Good fences make good neighbors

August 22, 2019

Belfast, Northern Ireland

Your neighbor is your other self dwelling behind a wall. Khalil Gibran

Sometimes people just can’t get along. Sometimes divorce is unavoidable. Sometimes it’s necessary to build fences and walls to keep human beings from killing or harming each other. And sometimes the time is right to remove such barriers and allow folks to come together when they are ready to do so.

The always interesting question of appropriate boundaries between individuals and between groups of people occurred to me yesterday as I walked along the “peace walls” of Belfast. These fences and walls, some of which date back to 1969, were built during the violence of the “Troubles” of 1968 – 1998 to separate warring Catholics and Protestants in Belfast, Derry, and other Northern Irish towns and cities. But since the Good Friday Agreement of 1998 officially ended the Troubles (thanks in large part to President Bill Clinton and Senator George Mitchell), the violence between Protestants and Catholics has greatly subsided, and some of these walls built to keep peace through separation have been dismantled.

The local government of Northern Ireland has vowed to remove the last of these walls by 2023. But according to our tour guide Lynn, the majority of both Catholics and Protestants in these adjacent working class neighborhoods want to keep the walls in place, because they don’t trust each other to refrain from violence. They feel safe and secure in their homes and neighborhoods because they feel protected from each other.

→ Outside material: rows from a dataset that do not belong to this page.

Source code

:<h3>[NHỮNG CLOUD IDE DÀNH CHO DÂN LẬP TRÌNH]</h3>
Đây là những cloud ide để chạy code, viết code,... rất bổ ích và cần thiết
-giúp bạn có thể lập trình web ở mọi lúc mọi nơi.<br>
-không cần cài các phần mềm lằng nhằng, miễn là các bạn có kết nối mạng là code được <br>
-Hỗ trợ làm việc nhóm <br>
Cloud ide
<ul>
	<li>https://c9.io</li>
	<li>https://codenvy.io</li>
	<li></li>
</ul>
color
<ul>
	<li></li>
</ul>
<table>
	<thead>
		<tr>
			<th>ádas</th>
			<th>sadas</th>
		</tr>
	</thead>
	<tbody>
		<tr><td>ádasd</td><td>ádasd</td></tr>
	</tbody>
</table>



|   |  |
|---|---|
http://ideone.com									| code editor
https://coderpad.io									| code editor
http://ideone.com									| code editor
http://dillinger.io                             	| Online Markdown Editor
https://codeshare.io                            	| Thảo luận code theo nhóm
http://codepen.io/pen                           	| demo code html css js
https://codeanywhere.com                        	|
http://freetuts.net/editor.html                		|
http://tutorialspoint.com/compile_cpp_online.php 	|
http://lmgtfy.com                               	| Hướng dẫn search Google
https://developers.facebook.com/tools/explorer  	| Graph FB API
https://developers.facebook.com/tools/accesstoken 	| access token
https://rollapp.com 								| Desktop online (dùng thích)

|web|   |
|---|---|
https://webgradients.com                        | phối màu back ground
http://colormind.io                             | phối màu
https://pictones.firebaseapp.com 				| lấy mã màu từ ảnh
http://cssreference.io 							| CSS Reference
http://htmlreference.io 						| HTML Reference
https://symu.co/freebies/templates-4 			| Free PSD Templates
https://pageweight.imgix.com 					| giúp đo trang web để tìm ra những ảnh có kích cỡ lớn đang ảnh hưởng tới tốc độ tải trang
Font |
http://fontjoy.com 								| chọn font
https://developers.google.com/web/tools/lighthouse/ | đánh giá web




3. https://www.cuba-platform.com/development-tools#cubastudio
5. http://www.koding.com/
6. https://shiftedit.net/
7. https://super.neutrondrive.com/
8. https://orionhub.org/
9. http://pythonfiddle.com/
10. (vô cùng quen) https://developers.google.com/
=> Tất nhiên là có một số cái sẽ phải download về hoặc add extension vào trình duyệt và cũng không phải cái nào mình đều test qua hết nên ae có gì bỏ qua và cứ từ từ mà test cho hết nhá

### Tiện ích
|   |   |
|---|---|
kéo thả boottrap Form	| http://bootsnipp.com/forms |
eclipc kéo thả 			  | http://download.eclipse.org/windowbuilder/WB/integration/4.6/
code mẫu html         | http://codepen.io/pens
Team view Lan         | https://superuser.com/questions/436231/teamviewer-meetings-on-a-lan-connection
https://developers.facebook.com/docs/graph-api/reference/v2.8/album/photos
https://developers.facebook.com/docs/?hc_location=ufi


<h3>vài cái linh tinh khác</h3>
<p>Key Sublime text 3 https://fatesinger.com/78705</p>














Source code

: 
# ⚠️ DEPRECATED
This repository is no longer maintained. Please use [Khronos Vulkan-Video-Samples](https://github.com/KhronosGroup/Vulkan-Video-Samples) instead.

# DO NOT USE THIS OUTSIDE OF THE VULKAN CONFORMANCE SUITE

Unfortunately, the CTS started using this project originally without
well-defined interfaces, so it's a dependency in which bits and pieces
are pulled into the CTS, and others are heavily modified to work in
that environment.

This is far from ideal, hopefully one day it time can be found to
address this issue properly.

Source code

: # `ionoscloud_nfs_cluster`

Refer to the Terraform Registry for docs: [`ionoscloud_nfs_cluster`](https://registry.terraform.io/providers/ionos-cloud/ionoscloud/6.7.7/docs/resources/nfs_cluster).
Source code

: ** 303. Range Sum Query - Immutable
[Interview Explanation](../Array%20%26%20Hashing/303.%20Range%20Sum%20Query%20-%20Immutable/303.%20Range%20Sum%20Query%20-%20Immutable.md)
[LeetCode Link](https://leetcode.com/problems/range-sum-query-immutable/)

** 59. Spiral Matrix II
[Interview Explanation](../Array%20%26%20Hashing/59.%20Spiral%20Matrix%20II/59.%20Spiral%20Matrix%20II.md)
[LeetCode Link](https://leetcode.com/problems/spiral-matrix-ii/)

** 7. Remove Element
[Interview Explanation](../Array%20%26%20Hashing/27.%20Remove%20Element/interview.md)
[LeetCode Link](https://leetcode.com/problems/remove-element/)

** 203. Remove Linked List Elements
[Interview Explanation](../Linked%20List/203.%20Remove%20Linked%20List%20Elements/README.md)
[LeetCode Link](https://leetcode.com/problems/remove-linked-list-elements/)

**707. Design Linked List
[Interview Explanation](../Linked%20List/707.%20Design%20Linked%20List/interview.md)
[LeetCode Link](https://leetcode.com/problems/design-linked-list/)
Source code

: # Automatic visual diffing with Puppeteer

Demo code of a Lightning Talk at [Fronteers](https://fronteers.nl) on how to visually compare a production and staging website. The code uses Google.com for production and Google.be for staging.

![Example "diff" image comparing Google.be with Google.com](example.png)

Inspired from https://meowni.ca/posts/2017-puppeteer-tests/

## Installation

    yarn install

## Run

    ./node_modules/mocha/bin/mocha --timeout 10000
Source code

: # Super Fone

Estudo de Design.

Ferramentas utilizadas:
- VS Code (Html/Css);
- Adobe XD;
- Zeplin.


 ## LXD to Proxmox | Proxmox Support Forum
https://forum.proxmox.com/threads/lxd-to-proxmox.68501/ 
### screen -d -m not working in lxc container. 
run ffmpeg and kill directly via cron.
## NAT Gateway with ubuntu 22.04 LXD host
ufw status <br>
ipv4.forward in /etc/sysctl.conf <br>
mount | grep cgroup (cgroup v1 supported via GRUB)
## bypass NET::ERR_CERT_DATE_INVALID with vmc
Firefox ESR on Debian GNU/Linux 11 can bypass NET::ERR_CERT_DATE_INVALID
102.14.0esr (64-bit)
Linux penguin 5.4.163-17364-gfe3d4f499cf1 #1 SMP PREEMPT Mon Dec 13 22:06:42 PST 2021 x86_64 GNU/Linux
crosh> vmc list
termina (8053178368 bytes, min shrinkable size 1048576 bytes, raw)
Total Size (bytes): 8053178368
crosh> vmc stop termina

Northern Ireland has been transformed by the 1998 peace agreement. The last time I was in this British province, in 1986, Belfast and Derry were patrolled by armed British soldiers, and the tension and fear in the air were palpable. But now the soldiers, their Land Rovers, the barbed wire, and the checkpoints are long gone, and tourism is booming. Cruise ships now regularly dock in Belfast, and people come to see the Titanic museum, various film locations of the Game of Thrones TV series, and the murals and graffiti that decorate or deface the peace walls. Northern Ireland, like the rest of Ireland, is thriving.

Brexit could do serious short term damage to the economy of Ireland, both in the British-ruled north and in the independent Irish Republic in the south. But beyond the immediate social, political, and economic trends, something positive is happening on this island. The people here seem to be evolving toward a more tolerant, more internationalist, more conscious world view. So even though tribalism is alive and well in Northern Ireland (nationalist Catholics vs unionist Protestants), the peace and prosperity that the Northern Irish have enjoyed for the last 21 years have convinced most people here that the violent extremists on both sides must not be allowed to turn back the clock and bring back the bad old days.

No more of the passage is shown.